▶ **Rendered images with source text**
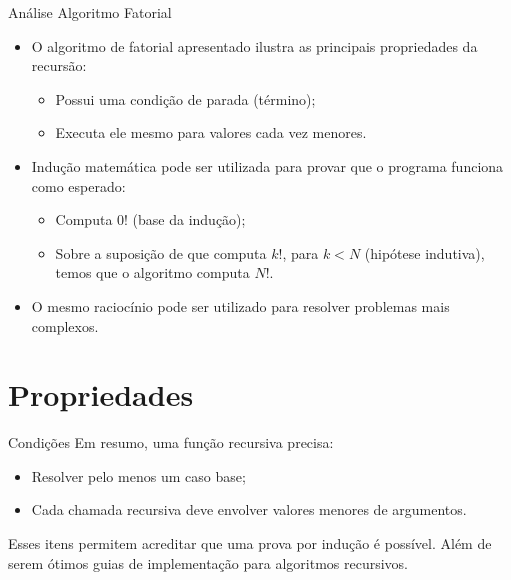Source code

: \documentclass{beamer}
\begin{document}
	\begin{frame}[c]{Análise Algoritmo Fatorial}
		\begin{itemize}
			\item O algoritmo de fatorial apresentado ilustra as principais propriedades da recursão:
			\begin{itemize}
				\item Possui uma condição de parada (término);
				\item Executa ele mesmo para valores cada vez menores.
			\end{itemize}

			\item Indução matemática pode ser utilizada para provar que o programa funciona como esperado:

			\begin{itemize}
				\item Computa 0! (base da indução);
				\item Sobre a suposição de que computa $k!$, para $k < N$ (hipótese indutiva), temos que o algoritmo computa $N!$.
			\end{itemize}
			\item O mesmo raciocínio pode ser utilizado para resolver problemas mais complexos.
		\end{itemize}
	\end{frame}

	\section{Propriedades}

	\begin{frame}[c]{Condições}
		Em resumo, uma função recursiva precisa:
		\begin{itemize}
			\item Resolver pelo menos um caso base;
			\item Cada chamada recursiva deve envolver valores menores de argumentos.
		\end{itemize}

		Esses itens permitem acreditar que uma prova por indução é possível. Além de serem ótimos guias de implementação para algoritmos recursivos.
	\end{frame}
\end{document}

▶ **Exercise aim**
Could you write out every line above exactly as it stands, with no images?

▶ **Answer to this exercise**
Source code

: \documentclass{beamer}
\begin{document}
	\begin{frame}[c]{Análise Algoritmo Fatorial}
		\begin{itemize}
			\item O algoritmo de fatorial apresentado ilustra as principais propriedades da recursão:
			\begin{itemize}
				\item Possui uma condição de parada (término);
				\item Executa ele mesmo para valores cada vez menores.
			\end{itemize}

			\item Indução matemática pode ser utilizada para provar que o programa funciona como esperado:

			\begin{itemize}
				\item Computa 0! (base da indução);
				\item Sobre a suposição de que computa $k!$, para $k < N$ (hipótese indutiva), temos que o algoritmo computa $N!$.
			\end{itemize}
			\item O mesmo raciocínio pode ser utilizado para resolver problemas mais complexos.
		\end{itemize}
	\end{frame}

	\section{Propriedades}

	\begin{frame}[c]{Condições}
		Em resumo, uma função recursiva precisa:
		\begin{itemize}
			\item Resolver pelo menos um caso base;
			\item Cada chamada recursiva deve envolver valores menores de argumentos.
		\end{itemize}

		Esses itens permitem acreditar que uma prova por indução é possível. Além de serem ótimos guias de implementação para algoritmos recursivos.
	\end{frame}
\end{document}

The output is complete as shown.